Never. Not if we don’t elevate genetically average American sized actors to leading roles.
On social media, some artists in the film industry weighed in with their opinions:
Helenna Santos (🎥 Actor • Writer • Producer
🌱 Plant powered animal lover): (responding to marketing reasons to casting Zellweger to play a role that is reserved for a fatter person) “…It’s the exact excuse that has situations where Emma Stone is playing half Asian or roles based on real people who are minorities being changed to White actors/characters. I think viewers/the world are hungry for more truth in storytelling.”
Anonymous Poster: “Yes and no. People want both: magic and reality. Subject to individual taste. But brand recognition works. Whether Renee Zellweger is fat or not is less relevant from the sales point of view than knowing her name. That being said, there are plenty of fat name-actresses so I’m not sure why they can’t cast those individuals?”

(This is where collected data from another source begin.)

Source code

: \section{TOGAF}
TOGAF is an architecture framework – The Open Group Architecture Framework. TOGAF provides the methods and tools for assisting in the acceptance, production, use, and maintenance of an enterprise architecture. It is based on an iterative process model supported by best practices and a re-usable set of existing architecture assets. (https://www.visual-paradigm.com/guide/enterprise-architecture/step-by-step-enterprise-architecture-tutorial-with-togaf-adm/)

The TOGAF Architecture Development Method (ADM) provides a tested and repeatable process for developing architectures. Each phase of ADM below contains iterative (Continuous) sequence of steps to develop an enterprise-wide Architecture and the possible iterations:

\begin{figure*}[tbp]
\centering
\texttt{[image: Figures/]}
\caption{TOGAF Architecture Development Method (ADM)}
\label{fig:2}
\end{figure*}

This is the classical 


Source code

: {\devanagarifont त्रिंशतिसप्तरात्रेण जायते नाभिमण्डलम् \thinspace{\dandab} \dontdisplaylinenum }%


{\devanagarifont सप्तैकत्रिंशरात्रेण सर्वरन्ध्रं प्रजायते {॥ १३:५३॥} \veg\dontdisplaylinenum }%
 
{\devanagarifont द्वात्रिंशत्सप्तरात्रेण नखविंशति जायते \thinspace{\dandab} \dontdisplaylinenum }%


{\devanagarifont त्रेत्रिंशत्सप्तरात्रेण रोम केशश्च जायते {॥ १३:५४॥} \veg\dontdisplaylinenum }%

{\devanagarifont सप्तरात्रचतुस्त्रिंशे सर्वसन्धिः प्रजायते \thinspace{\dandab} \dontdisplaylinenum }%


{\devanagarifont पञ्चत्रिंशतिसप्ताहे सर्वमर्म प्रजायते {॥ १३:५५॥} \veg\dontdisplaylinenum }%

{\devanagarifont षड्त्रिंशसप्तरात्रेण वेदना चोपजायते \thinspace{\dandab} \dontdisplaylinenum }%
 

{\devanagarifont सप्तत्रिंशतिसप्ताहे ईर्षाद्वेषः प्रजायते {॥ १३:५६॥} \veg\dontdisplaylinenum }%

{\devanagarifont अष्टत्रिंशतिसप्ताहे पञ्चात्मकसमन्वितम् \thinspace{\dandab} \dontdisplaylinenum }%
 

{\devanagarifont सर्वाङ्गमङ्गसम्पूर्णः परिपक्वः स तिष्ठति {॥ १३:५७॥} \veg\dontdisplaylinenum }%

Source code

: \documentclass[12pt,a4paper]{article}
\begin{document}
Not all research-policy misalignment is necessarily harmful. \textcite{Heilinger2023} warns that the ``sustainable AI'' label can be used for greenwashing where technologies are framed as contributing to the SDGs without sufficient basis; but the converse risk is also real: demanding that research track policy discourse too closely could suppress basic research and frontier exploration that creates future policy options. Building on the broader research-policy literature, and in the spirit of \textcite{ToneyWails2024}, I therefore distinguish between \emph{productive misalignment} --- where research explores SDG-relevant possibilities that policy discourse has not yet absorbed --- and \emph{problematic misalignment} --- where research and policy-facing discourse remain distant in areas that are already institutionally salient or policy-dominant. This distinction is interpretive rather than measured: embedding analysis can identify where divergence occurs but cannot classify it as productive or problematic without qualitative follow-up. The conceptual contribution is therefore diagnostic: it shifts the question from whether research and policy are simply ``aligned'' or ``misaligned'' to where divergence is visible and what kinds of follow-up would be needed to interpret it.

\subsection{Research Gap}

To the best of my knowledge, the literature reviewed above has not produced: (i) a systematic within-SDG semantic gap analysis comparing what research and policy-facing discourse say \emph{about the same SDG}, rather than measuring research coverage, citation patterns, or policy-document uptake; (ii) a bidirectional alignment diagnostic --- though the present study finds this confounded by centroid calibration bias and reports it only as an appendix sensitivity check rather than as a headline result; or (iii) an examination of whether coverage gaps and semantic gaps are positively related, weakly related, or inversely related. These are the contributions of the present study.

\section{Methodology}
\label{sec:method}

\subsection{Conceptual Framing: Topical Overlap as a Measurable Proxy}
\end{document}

Helenna Santos: “Also, this is all something I struggle with and love the discourse, because proper representation is SO important, but I also understand it’s a business AND it’s an art. But I think we need to make up for the lack of proper representation in the past to bring things to a middle ground.”
My FAVORITE Fat Suit commentary is from @RoseyBeeme !
Maybe there can come a time when actors offered a role of a fatter character may, themselves, ask if they are wearing a few prosthetics for ‘areas’ of their body or a full fat-suit. One of my favorite actors, Jean Smart, donned prosthetic hips and lower girth for her role in “Mare Of Easttown” and then went right back to being less hippy in “Hacks.” Her weight adding prosthetics were age appropriate, changed the way she moved, and gave her a specific adjustment. If it were an entire fat-suit for the sake of being fatter overall, it wouldn’t make sense. And, I bet even if you watched those two shows, you might not have even realized her character-boosting prosthetics were there, because the specificity was character driven. Differentiate the prosthetic from the overall insulting fat-suit.
Maybe that differentiation will give the fat-phobic industry a push into finding the right actor for a role who isn’t changing their body entirely for a role, just adjusting with purpose.
And Don’t even get me started on the fat-phobia that drives wardrobe departments to specifically dress actors in weighty prosthetics and fat-suits as SIGNIFICANTLY less stylish… That’s a whole other thread, and no, it is NOT a commentary on how the fashion industry limits affordable fashion options, it’s purposeful… and mean.